The pain is still new. We just spoke in his ear for the last time “Good boy… you’re a good boy”, as the Veterinarian performed the ultimate act of comfort. The body of this loved creature relaxes and we feel them go, and our hearts go with them. Then days later the call comes “We have Tank’s remains here for you to pick up”. The box of cremains is heaver than the small box would indicate. I pet the outside of the box, as I once did soft fur. I always look inside the box, and I’m not sure why. The ashes are white. Tank was black. The silly thought goes through my head “the ashes should be black”. The pain continues to rip through me. It’s just too soon.
I have five similar boxes here, that contain the ashes of loved dogs.

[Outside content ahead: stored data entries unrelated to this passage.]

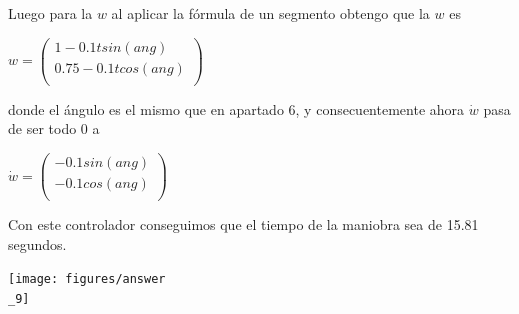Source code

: \documentclass[a4paper]{article}
\begin{document}
\begin{itemize}
Luego para la $w$ al aplicar la fórmula de un segmento obtengo que la $w$ es

\begin{center}
	$w = \begin{pmatrix}
		1-0.1tsin(ang)\\       
		0.75-0.1tcos(ang)\\      
	\end{pmatrix}$
\end{center}

donde el ángulo es el mismo que en apartado 6, y consecuentemente ahora $\dot{w}$ pasa de ser todo 0 a 

\begin{center}
	$\dot{w} = \begin{pmatrix}
		-0.1sin(ang)\\       
		-0.1cos(ang)\\      
	\end{pmatrix}$
\end{center}

Con este controlador conseguimos que el tiempo de la maniobra sea de 15.81 segundos.

\begin{center}
	\texttt{[image: figures/answer\\\_9]}
\end{center}

\bigskip

\end{itemize}
\end{document}
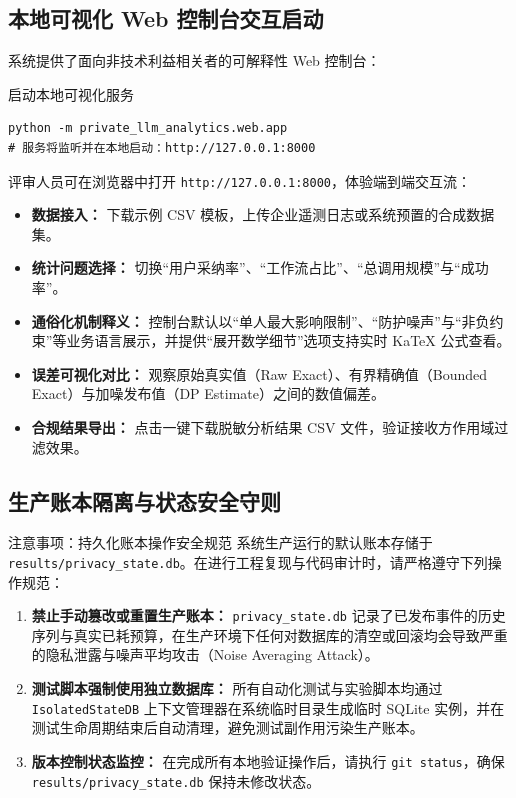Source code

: \subsection{本地可视化 Web 控制台交互启动}

系统提供了面向非技术利益相关者的可解释性 Web 控制台：

\begin{techbox}{启动本地可视化服务}
\begin{verbatim}
python -m private_llm_analytics.web.app
# 服务将监听并在本地启动：http://127.0.0.1:8000
\end{verbatim}
\end{techbox}

评审人员可在浏览器中打开 \texttt{http://127.0.0.1:8000}，体验端到端交互流：
\begin{itemize}[itemsep=1pt,topsep=2pt]
  \item \textbf{数据接入：} 下载示例 CSV 模板，上传企业遥测日志或系统预置的合成数据集。
  \item \textbf{统计问题选择：} 切换“用户采纳率”、“工作流占比”、“总调用规模”与“成功率”。
  \item \textbf{通俗化机制释义：} 控制台默认以“单人最大影响限制”、“防护噪声”与“非负约束”等业务语言展示，并提供“展开数学细节”选项支持实时 KaTeX 公式查看。
  \item \textbf{误差可视化对比：} 观察原始真实值（Raw Exact）、有界精确值（Bounded Exact）与加噪发布值（DP Estimate）之间的数值偏差。
  \item \textbf{合规结果导出：} 点击一键下载脱敏分析结果 CSV 文件，验证接收方作用域过滤效果。
\end{itemize}

\subsection{生产账本隔离与状态安全守则}

\begin{techbox}[colback=white,colframe=accentamber]{注意事项：持久化账本操作安全规范}
系统生产运行的默认账本存储于 \texttt{results/privacy\_state.db}。在进行工程复现与代码审计时，请严格遵守下列操作规范：
\begin{enumerate}[itemsep=1pt,topsep=1pt]
  \item \textbf{禁止手动篡改或重置生产账本：} \texttt{privacy\_state.db} 记录了已发布事件的历史序列与真实已耗预算，在生产环境下任何对数据库的清空或回滚均会导致严重的隐私泄露与噪声平均攻击（Noise Averaging Attack）。
  \item \textbf{测试脚本强制使用独立数据库：} 所有自动化测试与实验脚本均通过 \texttt{IsolatedStateDB} 上下文管理器在系统临时目录生成临时 SQLite 实例，并在测试生命周期结束后自动清理，避免测试副作用污染生产账本。
  \item \textbf{版本控制状态监控：} 在完成所有本地验证操作后，请执行 \texttt{git status}，确保 \texttt{results/privacy\_state.db} 保持未修改状态。
\end{enumerate}
\end{techbox}

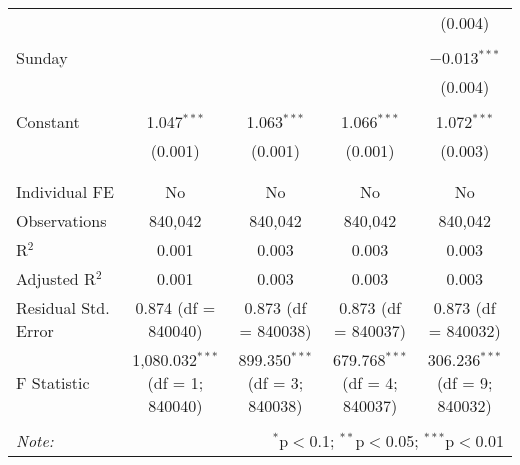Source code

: \documentclass[
]{article}
\begin{document}
\begin{table}[!htbp]
{\begin{tabular}{@{\extracolsep{5pt}}lcccc}
  &  &  &  & (0.004) \\ 
  & & & & \\ 
 Sunday &  &  &  & $-$0.013$^{***}$ \\ 
  &  &  &  & (0.004) \\ 
  & & & & \\ 
 Constant & 1.047$^{***}$ & 1.063$^{***}$ & 1.066$^{***}$ & 1.072$^{***}$ \\ 
  & (0.001) & (0.001) & (0.001) & (0.003) \\ 
  & & & & \\ 
\hline \\[-1.8ex] 
Individual FE & No & No & No & No \\ 
Observations & 840,042 & 840,042 & 840,042 & 840,042 \\ 
R$^{2}$ & 0.001 & 0.003 & 0.003 & 0.003 \\ 
Adjusted R$^{2}$ & 0.001 & 0.003 & 0.003 & 0.003 \\ 
Residual Std. Error & 0.874 (df = 840040) & 0.873 (df = 840038) & 0.873 (df = 840037) & 0.873 (df = 840032) \\ 
F Statistic & 1,080.032$^{***}$ (df = 1; 840040) & 899.350$^{***}$ (df = 3; 840038) & 679.768$^{***}$ (df = 4; 840037) & 306.236$^{***}$ (df = 9; 840032) \\ 
\hline 
\hline \\[-1.8ex] 
\textit{Note:}  & \multicolumn{4}{r}{$^{*}$p$<$0.1; $^{**}$p$<$0.05; $^{***}$p$<$0.01} \\ 
\end{tabular}
} 
\end{table} 
\newpage
\end{document}
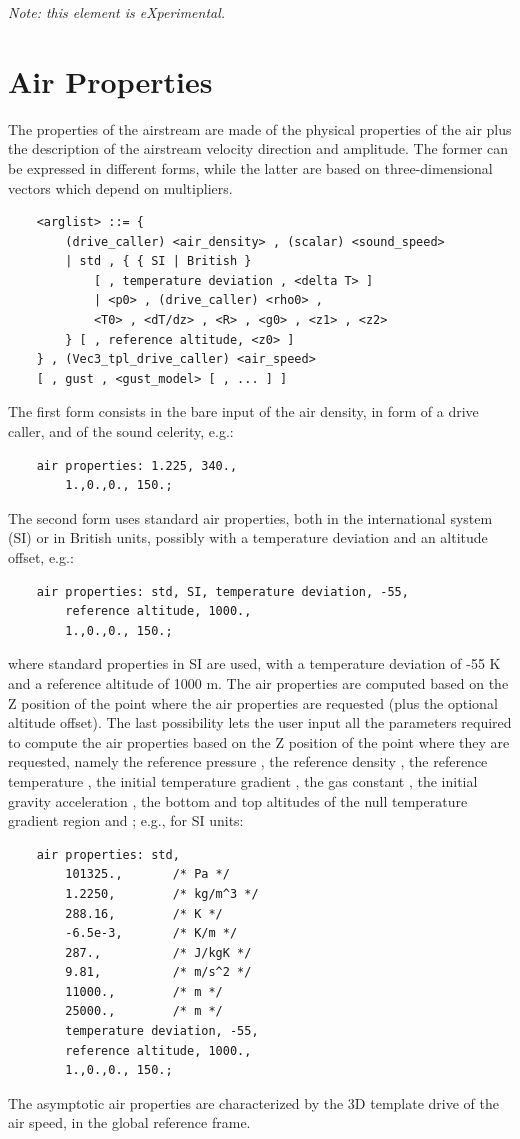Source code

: \noindent
\emph{Note: this element is eXperimental.}




\section{Air Properties}\label{sec:EL:AERO:AIRPROPERTIES}
The properties of the airstream are made of the physical properties
of the air plus the description of the airstream velocity direction
and amplitude.
The former can be expressed in different forms, while the latter
are based on three-dimensional vectors which depend on multipliers.
\begin{verbatim}
    <arglist> ::= {
        (drive_caller) <air_density> , (scalar) <sound_speed> 
        | std , { { SI | British }
            [ , temperature deviation , <delta T> ]
            | <p0> , (drive_caller) <rho0> ,
            <T0> , <dT/dz> , <R> , <g0> , <z1> , <z2>
        } [ , reference altitude, <z0> ]
    } , (Vec3_tpl_drive_caller) <air_speed>
    [ , gust , <gust_model> [ , ... ] ]
\end{verbatim}
The first form consists in the bare input of the air density,
in form of a drive caller, and of the sound celerity, e.g.:
\begin{verbatim}
    air properties: 1.225, 340.,
        1.,0.,0., 150.;
\end{verbatim}
The second form uses standard air properties, both in the
international system (SI) or in British units, possibly
with a temperature deviation and an altitude offset, e.g.:
\begin{verbatim}
    air properties: std, SI, temperature deviation, -55,
        reference altitude, 1000.,
        1.,0.,0., 150.;
\end{verbatim}
where standard properties in SI are used, with a temperature
deviation of -55 K and a reference altitude of 1000 m.
The air properties are computed based on the Z position of the
point where the air properties are requested (plus the optional
altitude offset).
The last possibility lets the user input all the parameters
required to compute the air properties based on the Z position
of the point where they are requested, namely the reference
pressure , the reference density ,
the reference temperature , the initial temperature
gradient , the gas constant , the
initial gravity acceleration , the bottom and top
altitudes of the null temperature gradient region  and
; e.g., for SI units:
\begin{verbatim}
    air properties: std,
        101325.,       /* Pa */
        1.2250,        /* kg/m^3 */
        288.16,        /* K */
        -6.5e-3,       /* K/m */
        287.,          /* J/kgK */
        9.81,          /* m/s^2 */
        11000.,        /* m */
        25000.,        /* m */
        temperature deviation, -55,
        reference altitude, 1000.,
        1.,0.,0., 150.;
\end{verbatim}
The asymptotic air properties are characterized by the 3D template drive 
of the air speed, in the global reference frame.

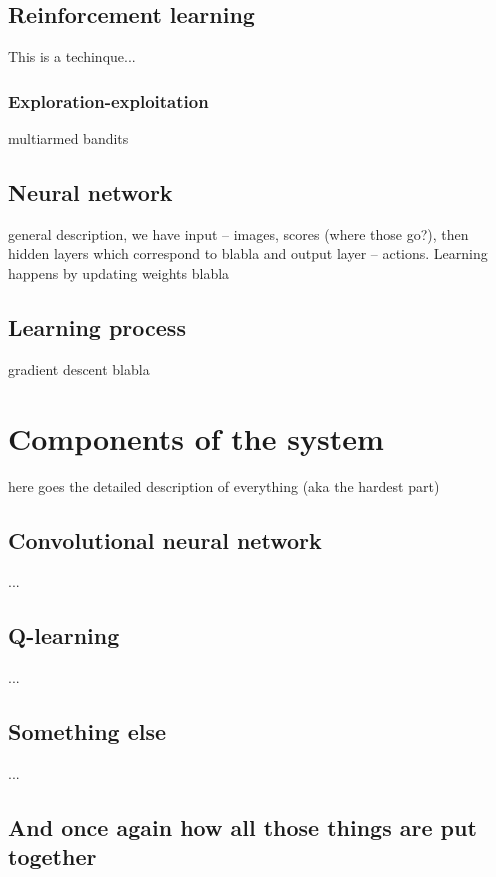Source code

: \documentclass[a4paper,12pt]{article}
\begin{document}
\subsection{Reinforcement learning}
This is a techinque... 

\subsubsection{Exploration-exploitation}
multiarmed bandits

\subsection{Neural network}
general description, we have input -- images, scores (where those go?), then hidden layers which correspond to blabla and output layer -- actions. Learning happens by updating weights blabla

\subsection{Learning process}
gradient descent blabla



%
%
\pagebreak
\section{Components of the system}
here goes the detailed description of everything (aka the hardest part)

\subsection{Convolutional neural network}
...

\subsection{Q-learning}
...

\subsection{Something else}
...


\subsection{And once again how all those things are put together}



%
%
\pagebreak
\end{document}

When we lived in California, we at first buried our dogs on our 2.5 acre property, but as we got older, digging in the granite rock that was our property was just too difficult, and we opted for cremation. We scattered the ashes on the hilltop that was our front yard, where every litter, and therefore that dog had played on. That seemed fitting. Now that we’re in Idaho, digging is easier, and we could bury them, but we had decided to cremate and wait to see where we believed they should go. We finally decided. We have a courtyard area, and we plan to pour cement pads within that courtyard. We’ll add a pad for each dog, which will make a great patio area filled with memories. I will put a stamped name for each dog on the pad. It will be our memorial courtyard, where I will grow flowers and vegetables, and be able to reflect on the lives of each of them. I will remember the day I delivered them from their mother, and the day I delivered them into the hands of God. It will be a beautiful place to sit and remember, and maybe smile at the memories that flooded my mind in the last moments we held them.